CASE NO. 464 CRD-3-86Workers’ Compensation Commission
APRIL 7, 1988

The claimant was represented at the trial level by Donna Fiorentino, Esq., and on appeal by David J. Morrissey, Esq.

The respondents were represented by Edward Gallant, Esq. and Robert P. Oakland, Esq., both of Gallant, Gallant Culver.

This Petition for Review from the February 26, 1986 Finding and Award of the Commissioner at Large acting for the Third District was heard October 2, 1987 before a Compensation Review Division panel consisting of the Commission Chairman, John Arcudi, and Commissioners Gerald Kolinsky and A. Thomas White, Jr.

FINDING AND AWARD

1. The Finding and Award of the trial Commissioner is affirmed and adopted as the Finding and Award of this Division.
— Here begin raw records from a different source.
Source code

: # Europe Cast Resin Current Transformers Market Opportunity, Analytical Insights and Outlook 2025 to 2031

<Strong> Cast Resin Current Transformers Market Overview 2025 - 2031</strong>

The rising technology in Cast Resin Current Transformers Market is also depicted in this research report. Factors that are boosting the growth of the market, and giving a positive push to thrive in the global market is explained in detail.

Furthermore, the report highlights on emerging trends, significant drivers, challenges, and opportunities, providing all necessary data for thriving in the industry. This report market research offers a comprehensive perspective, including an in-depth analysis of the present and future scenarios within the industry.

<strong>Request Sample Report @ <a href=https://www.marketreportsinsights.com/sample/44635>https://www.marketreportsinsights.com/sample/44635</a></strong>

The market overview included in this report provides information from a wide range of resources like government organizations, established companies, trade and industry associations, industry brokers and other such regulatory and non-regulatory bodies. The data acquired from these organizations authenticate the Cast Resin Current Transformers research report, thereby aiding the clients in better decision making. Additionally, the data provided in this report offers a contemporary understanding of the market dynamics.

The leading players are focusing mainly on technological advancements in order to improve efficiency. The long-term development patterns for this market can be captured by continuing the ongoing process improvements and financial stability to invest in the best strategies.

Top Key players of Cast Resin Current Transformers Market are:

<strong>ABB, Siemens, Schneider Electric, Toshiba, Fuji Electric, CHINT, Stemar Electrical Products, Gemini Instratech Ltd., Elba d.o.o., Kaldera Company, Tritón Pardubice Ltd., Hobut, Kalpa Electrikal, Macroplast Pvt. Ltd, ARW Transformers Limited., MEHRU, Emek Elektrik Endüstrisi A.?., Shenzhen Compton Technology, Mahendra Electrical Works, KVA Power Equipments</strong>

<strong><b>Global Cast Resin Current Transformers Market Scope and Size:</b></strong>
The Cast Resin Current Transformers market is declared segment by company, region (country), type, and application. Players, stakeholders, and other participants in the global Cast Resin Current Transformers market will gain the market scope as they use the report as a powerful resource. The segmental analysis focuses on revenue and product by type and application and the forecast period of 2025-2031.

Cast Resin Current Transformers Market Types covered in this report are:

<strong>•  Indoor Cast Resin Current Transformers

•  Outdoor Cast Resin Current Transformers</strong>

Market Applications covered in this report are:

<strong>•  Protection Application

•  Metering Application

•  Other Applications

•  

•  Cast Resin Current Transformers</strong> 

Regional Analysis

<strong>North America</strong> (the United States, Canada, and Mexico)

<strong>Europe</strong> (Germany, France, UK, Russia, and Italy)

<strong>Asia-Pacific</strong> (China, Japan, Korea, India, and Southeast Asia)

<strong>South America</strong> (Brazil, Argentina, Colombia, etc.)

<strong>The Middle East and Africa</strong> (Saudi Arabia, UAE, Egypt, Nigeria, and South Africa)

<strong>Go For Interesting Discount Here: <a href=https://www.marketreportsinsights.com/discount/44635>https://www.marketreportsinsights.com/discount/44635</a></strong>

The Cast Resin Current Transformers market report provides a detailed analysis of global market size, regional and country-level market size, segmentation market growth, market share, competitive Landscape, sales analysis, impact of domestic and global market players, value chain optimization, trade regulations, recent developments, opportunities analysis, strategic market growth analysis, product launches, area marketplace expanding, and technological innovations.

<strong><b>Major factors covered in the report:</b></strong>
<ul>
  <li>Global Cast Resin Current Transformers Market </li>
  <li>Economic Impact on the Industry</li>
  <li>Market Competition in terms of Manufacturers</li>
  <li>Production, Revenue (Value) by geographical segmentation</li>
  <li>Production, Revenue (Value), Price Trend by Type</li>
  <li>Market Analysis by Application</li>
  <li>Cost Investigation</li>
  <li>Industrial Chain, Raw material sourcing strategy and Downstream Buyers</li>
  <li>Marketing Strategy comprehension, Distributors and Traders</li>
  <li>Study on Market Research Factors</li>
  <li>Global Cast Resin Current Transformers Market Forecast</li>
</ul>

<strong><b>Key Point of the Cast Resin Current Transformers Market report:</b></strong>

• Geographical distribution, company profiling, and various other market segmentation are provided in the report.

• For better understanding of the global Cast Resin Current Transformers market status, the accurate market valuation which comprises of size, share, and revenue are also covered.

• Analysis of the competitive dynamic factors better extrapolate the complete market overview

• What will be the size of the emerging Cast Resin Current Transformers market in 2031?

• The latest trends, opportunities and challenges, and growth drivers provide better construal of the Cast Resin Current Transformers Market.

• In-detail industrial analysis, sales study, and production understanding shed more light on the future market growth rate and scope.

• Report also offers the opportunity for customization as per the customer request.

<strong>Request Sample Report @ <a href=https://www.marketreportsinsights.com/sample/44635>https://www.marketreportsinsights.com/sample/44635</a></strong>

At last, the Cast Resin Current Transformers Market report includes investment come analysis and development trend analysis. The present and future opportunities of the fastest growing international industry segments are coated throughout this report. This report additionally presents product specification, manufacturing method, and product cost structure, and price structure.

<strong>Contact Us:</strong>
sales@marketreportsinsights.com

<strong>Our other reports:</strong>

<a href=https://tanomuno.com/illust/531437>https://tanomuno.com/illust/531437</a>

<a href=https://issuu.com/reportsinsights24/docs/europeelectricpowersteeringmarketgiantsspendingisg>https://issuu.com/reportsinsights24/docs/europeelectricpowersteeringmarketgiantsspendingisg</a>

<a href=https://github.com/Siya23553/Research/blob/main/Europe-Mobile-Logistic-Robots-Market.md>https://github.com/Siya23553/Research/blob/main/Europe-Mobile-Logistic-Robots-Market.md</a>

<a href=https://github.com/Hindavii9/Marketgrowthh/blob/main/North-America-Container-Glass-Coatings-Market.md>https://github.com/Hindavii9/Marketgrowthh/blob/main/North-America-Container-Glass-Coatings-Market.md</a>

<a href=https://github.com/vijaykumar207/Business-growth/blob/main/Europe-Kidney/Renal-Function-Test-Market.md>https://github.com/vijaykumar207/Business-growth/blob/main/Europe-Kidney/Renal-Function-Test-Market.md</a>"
The matter is remanded to the District for further proceedings to determine whether the matter was unreasonable and whether interest and attorney’s fees should be awarded to the claimant.

OPINION

JOHN ARCUDI, Chairman.

Claimant, a regular member of the Guilford police force, suffered a compensable back injury February 7, 1983. After a period of incapacity he returned to work. On April 12, 1983, while at work, he sneezed and felt something pop in his back. The ruling below found that the April 12, 1983 sneeze was a recurrence of Claimant’s February 7, 1983 back injury.

Respondents have appealed the February 26, 1986 Finding and Award. There was ample evidence presented from which the trial Commissioner could reasonably conclude that the April 12, 1983 events were a recurrence of the February injury[1] . Our review of the factual conclusions of the trial Commissioner is limited to a determination of whether there was some evidence to support the commissioner’s conclusion and if the conclusion was a result of “an incorrect application of the law to the subordinate facts or from an inference illegally or unreasonably drawn from them”, Adzima v. UAC/Norden Division, 177 Conn. 107, 118 (1979).

As there was such evidence and as conclusions were properly drawn from the evidence, we affirm the February 26, 1986 Finding and Award. However, we remand for additional proceedings to determine whether the matter was unreasonably contested and whether interest and attorney fees should be awarded to the claimant.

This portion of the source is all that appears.